Nous arrivons par en haut et la vue est magnifique. Les toits de tôle des maisons
brillent sous le soleil et tout le village est au milieu des lupins.
Mais
ce village ne porte pas vraiment bien son nom. C'est ici le point de départ
pour la Vallée Rio Tranquilo ; de cette vallée, on peut aller marcher sur les
glaciers et tout au bout de la route, des bateaux emmènent les touristes à la
Laguna San Rafael qui est un peu comme le Perito Moreno, peut-être mieux ? Ce
qui justifierait le prix de l'excursion, 200 € la journée au minimum... Dans
le village, de nombreuses agences organisent les excursions, quelques boutiques
alimentent les clients et il y a beaucoup de touristes.

Nous
y rencontrons le camion du Rotel-Tour ! Un mot sur cet organisme allemand. Un
camion rouge et noir(on le reconnaît de loin!) tracte une remorque. Le camion
fait office de bus, la remorque c'est le dortoir. Chaque passager bénéficie
d'un tiroir où il trouvera son lit. Un voyage d'aventure !!! où tout est néanmoins
organisé, sécurisé... A chacun sa définition de ce mot… Nous l'avons déjà
rencontré il y a 35 ans en Inde et en Afrique, l'an dernier en Mongolie dans
le désert de Gobi et d'autres fois en Amérique du sud. Toujours le même camion
rouge et noir. Il faut croire que la formule plaît pour durer si longtemps !

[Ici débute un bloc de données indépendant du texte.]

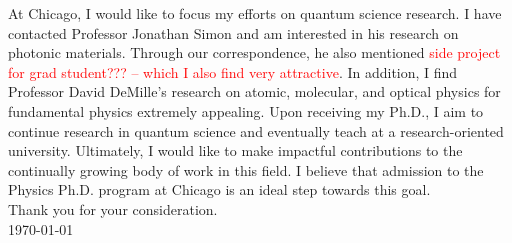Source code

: \documentclass[12pt]{article}
\begin{document}
At Chicago, I would like to focus my efforts on quantum science research. I have contacted Professor Jonathan Simon and am interested in his research on photonic materials. Through our correspondence, he also mentioned \textcolor{red}{side project for grad student??? -- which I also find very attractive}. In addition, I find Professor David DeMille's research on atomic, molecular, and optical physics for fundamental physics extremely appealing. Upon receiving my Ph.D., I aim to continue research in quantum science and eventually teach at a research-oriented university. Ultimately, I would like to make impactful contributions to the continually growing body of work in this field. I believe that admission to the Physics Ph.D. program at Chicago is an ideal step towards this goal. \\

\noindent Thank you for your consideration. \\

\noindent \today
	











	
	
	
	
	
\end{document}
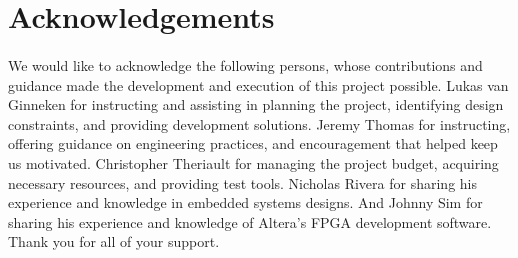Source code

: \documentclass[pdftex,12pt,a4paper]{article}
\begin{document}
\pagebreak
\section{Acknowledgements}

\paragraph{}
We would like to acknowledge the following persons, whose contributions and guidance made the development and execution of this project possible.
\newline
\newline
Lukas van Ginneken for instructing and assisting in planning the project, identifying design constraints, and providing development solutions. Jeremy Thomas for instructing, offering guidance on engineering practices, and encouragement that helped keep us motivated. Christopher Theriault for managing the project budget, acquiring necessary resources, and providing test tools. Nicholas Rivera for sharing his experience and knowledge in embedded systems designs. And Johnny Sim for sharing his experience and knowledge of Altera's FPGA development software.
\newline
\newline
Thank you for all of your support.



\end{document}
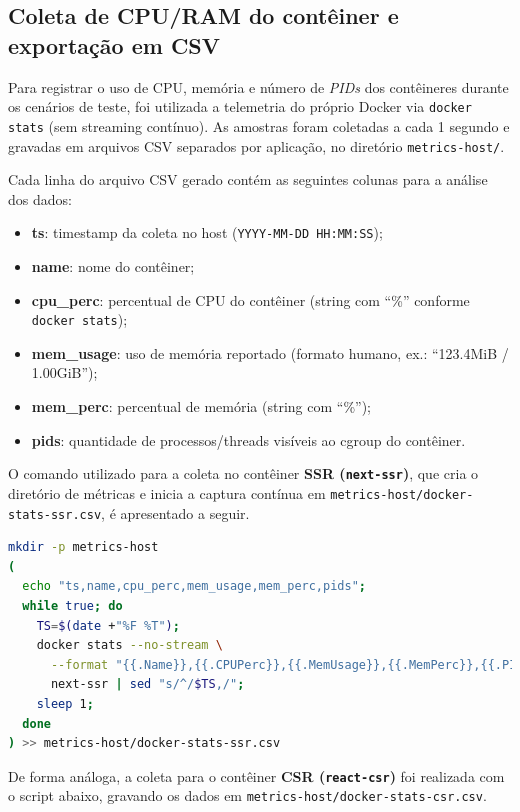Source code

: \subsection{Coleta de CPU/RAM do contêiner e exportação em CSV}
\label{ssec:coleta-host-docker-stats}

Para registrar o uso de CPU, memória e número de \textit{PIDs} dos contêineres durante os cenários de teste, foi utilizada a telemetria do próprio Docker via \texttt{docker stats} (sem streaming contínuo). As amostras foram coletadas a cada 1 segundo e gravadas em arquivos CSV separados por aplicação, no diretório \texttt{metrics-host/}.

Cada linha do arquivo CSV gerado contém as seguintes colunas para a análise dos dados:
\begin{itemize}
  \item \textbf{ts}: timestamp da coleta no host (\texttt{YYYY-MM-DD HH:MM:SS});
  \item \textbf{name}: nome do contêiner;
  \item \textbf{cpu\_perc}: percentual de CPU do contêiner (string com ``\%'' conforme \texttt{docker stats});
  \item \textbf{mem\_usage}: uso de memória reportado (formato humano, ex.: ``123.4MiB / 1.00GiB'');
  \item \textbf{mem\_perc}: percentual de memória (string com ``\%'');
  \item \textbf{pids}: quantidade de processos/threads visíveis ao cgroup do contêiner.
\end{itemize}

O comando utilizado para a coleta no contêiner \textbf{SSR (\texttt{next-ssr})}, que cria o diretório de métricas e inicia a captura contínua em \texttt{metrics-host/docker-stats-ssr.csv}, é apresentado a seguir.

\begin{lstlisting}[language=bash,caption={Captura de CPU/RAM do contêiner SSR e exportação para CSV}]
mkdir -p metrics-host
(
  echo "ts,name,cpu_perc,mem_usage,mem_perc,pids";
  while true; do
    TS=$(date +"%F %T");
    docker stats --no-stream \
      --format "{{.Name}},{{.CPUPerc}},{{.MemUsage}},{{.MemPerc}},{{.PIDs}}" \
      next-ssr | sed "s/^/$TS,/";
    sleep 1;
  done
) >> metrics-host/docker-stats-ssr.csv
\end{lstlisting}

De forma análoga, a coleta para o contêiner \textbf{CSR (\texttt{react-csr})} foi realizada com o script abaixo, gravando os dados em \texttt{metrics-host/docker-stats-csr.csv}.


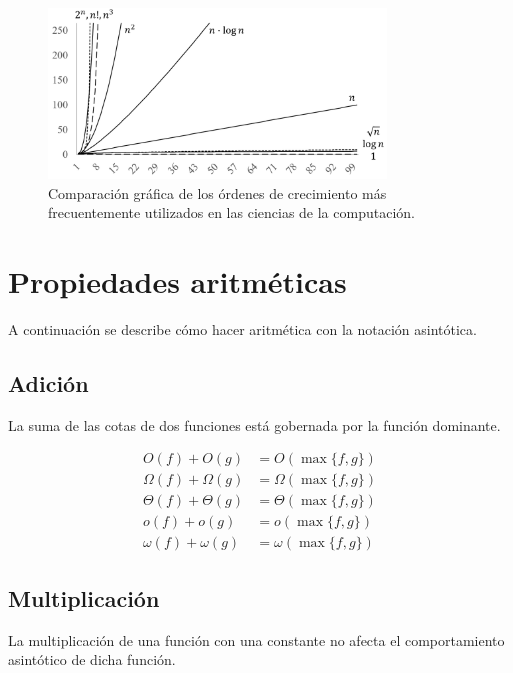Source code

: \begin{figure}[tb]
\begin{centering}
\includegraphics[width=0.8\textwidth]{01-algoritmos-secuenciales/figuras/ordenes}
\par\end{centering}
\caption{{\small{}Comparación gráfica de los órdenes de crecimiento más frecuentemente
utilizados en las ciencias de la computación.}}
\end{figure}


\section{Propiedades aritméticas}

A continuación se describe cómo hacer aritmética con la notación asintótica.

\subsection{Adición}

La suma de las cotas de dos funciones está gobernada por la función
dominante.

\[
\begin{aligned}O(f)+O(g) & =O(\max\{f,g\})\\
\Omega(f)+\Omega(g) & =\Omega(\max\{f,g\})\\
\Theta(f)+\Theta(g) & =\Theta(\max\{f,g\})\\
o(f)+o(g) & =o(\max\{f,g\})\\
\omega(f)+\omega(g) & =\omega(\max\{f,g\})
\end{aligned}
\]


\subsection{Multiplicación}

La multiplicación de una función con una constante no afecta el comportamiento
asintótico de dicha función.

Nous remontons la vallée du rio Tranquilo,
très jolie, et sans faire d'excursion nous y passons deux superbes journées..
Nous
rencontrons un camping-car allemand que nous avions déjà vu à Valdès. Loin de
tout, Baerbel et Jens sont en panne et attendent une dépanneuse, tout en espérant
que la demande en sera bien transmise. Car ici, il n'y a pas de réseau téléphonique
. Ce qui est incroyable c'est qu'il y a un an, ils ont eu une panne au même
endroit et on dû déjà faire dépanner leur véhicule. Et celui-ci n'a que deux
ans !
Le
lendemain nous sommes à Coyaque, la capitale de la Carretera Austral. Nous y
trouvons des banques avec distributeurs (qui fonctionnent!), de bons restaurants
et aussi un wifi qui marche.
Le
lendemain nous partons pour Cochrane, LA grande ville du sud de la route. Nous
longeons une délicieuse rivière d'un vert émeraude avec des reflets turquoises.
L'eau est totalement transparente. Les fleurs sont nombreuses.
Un
carabiniéri vient demander de l'aide à Klaus (et ses outils) pour changer une
roue. Il nous conseille d'aller à Caleta Tortel, une « vraie » ville très jolie
.
La
Route Australe est au Chili ce qu'est la Ruta 40 en Argentine, c'est à dire
une route mythique. La Ruta 40 traverse toute l'Argentine sur plus de 5000 km,
du nord à la frontière avec la Bolivie, au sud en Terre de Feu, et longe les
Andes sur tout son parcours. Cette route est très prisée des cyclistes qui la
parcourent sur tout le trajet, à tort selon nous car, en la suivant, ils passent
souvent à côté de merveilles. Elle est d'ailleurs sur certains trajets d'une
monotonie désespérante, surtout en Patagonie. Mais tout le monde n'a pas le
même objectif dans le voyage !.
La
Carretera Austral est la seule route en Patagonie chilienne. Par quelques pistes
transversales on peut rejoindre l'Argentine. Son parcours est d'environ 1300km
du nord au sud. La fin de la route au sud est Villa O'Higgins. De là il est
possible aux piétons, cyclistes et motards de rejoindre El Chalten, en Argentine.
Il n'y a pas de bacs pour les autres véhicules. Au nord, il faut prendre quelques
bacs pour traverser les fjords.
Nous
nous faisons interpeller. Une petite famille savoyarde voyage en tandem, chacun
des parents ayant devant lui un enfant. Courageux les petits (11 et 14 ans) !!!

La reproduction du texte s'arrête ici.